**EXERCISE**. Each entry has to be copied exactly, with nothing missed.

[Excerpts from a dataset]
● ● ● ● ● ● ●

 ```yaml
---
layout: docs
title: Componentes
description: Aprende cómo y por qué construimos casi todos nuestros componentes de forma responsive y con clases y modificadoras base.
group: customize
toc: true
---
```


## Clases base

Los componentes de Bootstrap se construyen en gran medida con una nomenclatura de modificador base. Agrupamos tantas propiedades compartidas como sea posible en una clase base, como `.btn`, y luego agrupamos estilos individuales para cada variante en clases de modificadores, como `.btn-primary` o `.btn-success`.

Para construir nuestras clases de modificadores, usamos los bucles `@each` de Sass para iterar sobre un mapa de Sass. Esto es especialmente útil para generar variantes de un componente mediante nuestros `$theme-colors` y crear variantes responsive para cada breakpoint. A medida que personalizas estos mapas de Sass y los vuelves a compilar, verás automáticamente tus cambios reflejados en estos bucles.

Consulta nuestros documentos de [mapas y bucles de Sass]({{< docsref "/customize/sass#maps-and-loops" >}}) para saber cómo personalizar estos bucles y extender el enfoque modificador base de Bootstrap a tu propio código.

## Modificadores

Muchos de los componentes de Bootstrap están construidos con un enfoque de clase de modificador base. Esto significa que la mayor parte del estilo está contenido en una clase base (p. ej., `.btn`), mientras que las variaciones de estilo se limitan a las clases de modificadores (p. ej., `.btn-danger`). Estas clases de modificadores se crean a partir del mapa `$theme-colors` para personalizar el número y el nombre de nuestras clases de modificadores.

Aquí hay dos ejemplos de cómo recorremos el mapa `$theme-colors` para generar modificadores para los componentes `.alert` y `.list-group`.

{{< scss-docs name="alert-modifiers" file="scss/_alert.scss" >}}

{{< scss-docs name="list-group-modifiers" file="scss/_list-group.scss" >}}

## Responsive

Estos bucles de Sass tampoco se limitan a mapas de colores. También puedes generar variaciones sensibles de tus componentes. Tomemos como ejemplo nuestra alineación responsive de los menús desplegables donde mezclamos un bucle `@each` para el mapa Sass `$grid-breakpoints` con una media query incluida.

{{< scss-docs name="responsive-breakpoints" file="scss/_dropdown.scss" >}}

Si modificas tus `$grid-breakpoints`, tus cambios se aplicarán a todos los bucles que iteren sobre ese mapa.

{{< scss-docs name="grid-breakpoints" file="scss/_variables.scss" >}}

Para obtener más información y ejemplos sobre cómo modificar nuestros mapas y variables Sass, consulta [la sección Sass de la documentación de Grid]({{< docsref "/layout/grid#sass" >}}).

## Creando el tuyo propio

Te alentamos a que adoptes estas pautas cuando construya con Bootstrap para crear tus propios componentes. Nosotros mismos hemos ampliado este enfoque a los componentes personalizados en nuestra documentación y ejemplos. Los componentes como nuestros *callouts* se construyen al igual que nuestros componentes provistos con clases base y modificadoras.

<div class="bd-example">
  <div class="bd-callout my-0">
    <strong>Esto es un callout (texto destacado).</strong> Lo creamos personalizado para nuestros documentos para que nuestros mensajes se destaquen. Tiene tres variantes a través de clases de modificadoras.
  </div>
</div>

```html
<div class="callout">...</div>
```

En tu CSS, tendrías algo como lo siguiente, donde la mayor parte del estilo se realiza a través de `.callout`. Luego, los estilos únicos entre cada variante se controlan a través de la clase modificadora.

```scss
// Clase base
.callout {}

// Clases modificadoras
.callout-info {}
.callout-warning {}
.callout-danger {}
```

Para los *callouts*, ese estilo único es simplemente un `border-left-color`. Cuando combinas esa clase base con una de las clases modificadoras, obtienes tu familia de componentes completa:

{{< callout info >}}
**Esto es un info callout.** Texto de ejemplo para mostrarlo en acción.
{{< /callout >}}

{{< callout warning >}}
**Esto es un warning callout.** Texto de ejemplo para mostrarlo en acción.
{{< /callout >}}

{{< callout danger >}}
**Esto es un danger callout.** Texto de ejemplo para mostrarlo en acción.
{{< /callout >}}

● ● ● ● ● ● ●

**ANSWER BELOW**.
 ```yaml
---
layout: docs
title: Componentes
description: Aprende cómo y por qué construimos casi todos nuestros componentes de forma responsive y con clases y modificadoras base.
group: customize
toc: true
---
```


## Clases base

Los componentes de Bootstrap se construyen en gran medida con una nomenclatura de modificador base. Agrupamos tantas propiedades compartidas como sea posible en una clase base, como `.btn`, y luego agrupamos estilos individuales para cada variante en clases de modificadores, como `.btn-primary` o `.btn-success`.

Para construir nuestras clases de modificadores, usamos los bucles `@each` de Sass para iterar sobre un mapa de Sass. Esto es especialmente útil para generar variantes de un componente mediante nuestros `$theme-colors` y crear variantes responsive para cada breakpoint. A medida que personalizas estos mapas de Sass y los vuelves a compilar, verás automáticamente tus cambios reflejados en estos bucles.

Consulta nuestros documentos de [mapas y bucles de Sass]({{< docsref "/customize/sass#maps-and-loops" >}}) para saber cómo personalizar estos bucles y extender el enfoque modificador base de Bootstrap a tu propio código.

## Modificadores

Muchos de los componentes de Bootstrap están construidos con un enfoque de clase de modificador base. Esto significa que la mayor parte del estilo está contenido en una clase base (p. ej., `.btn`), mientras que las variaciones de estilo se limitan a las clases de modificadores (p. ej., `.btn-danger`). Estas clases de modificadores se crean a partir del mapa `$theme-colors` para personalizar el número y el nombre de nuestras clases de modificadores.

Aquí hay dos ejemplos de cómo recorremos el mapa `$theme-colors` para generar modificadores para los componentes `.alert` y `.list-group`.

{{< scss-docs name="alert-modifiers" file="scss/_alert.scss" >}}

{{< scss-docs name="list-group-modifiers" file="scss/_list-group.scss" >}}

## Responsive

Estos bucles de Sass tampoco se limitan a mapas de colores. También puedes generar variaciones sensibles de tus componentes. Tomemos como ejemplo nuestra alineación responsive de los menús desplegables donde mezclamos un bucle `@each` para el mapa Sass `$grid-breakpoints` con una media query incluida.

{{< scss-docs name="responsive-breakpoints" file="scss/_dropdown.scss" >}}

Si modificas tus `$grid-breakpoints`, tus cambios se aplicarán a todos los bucles que iteren sobre ese mapa.

{{< scss-docs name="grid-breakpoints" file="scss/_variables.scss" >}}

Para obtener más información y ejemplos sobre cómo modificar nuestros mapas y variables Sass, consulta [la sección Sass de la documentación de Grid]({{< docsref "/layout/grid#sass" >}}).

## Creando el tuyo propio

Te alentamos a que adoptes estas pautas cuando construya con Bootstrap para crear tus propios componentes. Nosotros mismos hemos ampliado este enfoque a los componentes personalizados en nuestra documentación y ejemplos. Los componentes como nuestros *callouts* se construyen al igual que nuestros componentes provistos con clases base y modificadoras.

<div class="bd-example">
  <div class="bd-callout my-0">
    <strong>Esto es un callout (texto destacado).</strong> Lo creamos personalizado para nuestros documentos para que nuestros mensajes se destaquen. Tiene tres variantes a través de clases de modificadoras.
  </div>
</div>

```html
<div class="callout">...</div>
```

En tu CSS, tendrías algo como lo siguiente, donde la mayor parte del estilo se realiza a través de `.callout`. Luego, los estilos únicos entre cada variante se controlan a través de la clase modificadora.

```scss
// Clase base
.callout {}

// Clases modificadoras
.callout-info {}
.callout-warning {}
.callout-danger {}
```

Para los *callouts*, ese estilo único es simplemente un `border-left-color`. Cuando combinas esa clase base con una de las clases modificadoras, obtienes tu familia de componentes completa:

{{< callout info >}}
**Esto es un info callout.** Texto de ejemplo para mostrarlo en acción.
{{< /callout >}}

{{< callout warning >}}
**Esto es un warning callout.** Texto de ejemplo para mostrarlo en acción.
{{< /callout >}}

{{< callout danger >}}
**Esto es un danger callout.** Texto de ejemplo para mostrarlo en acción.
{{< /callout >}}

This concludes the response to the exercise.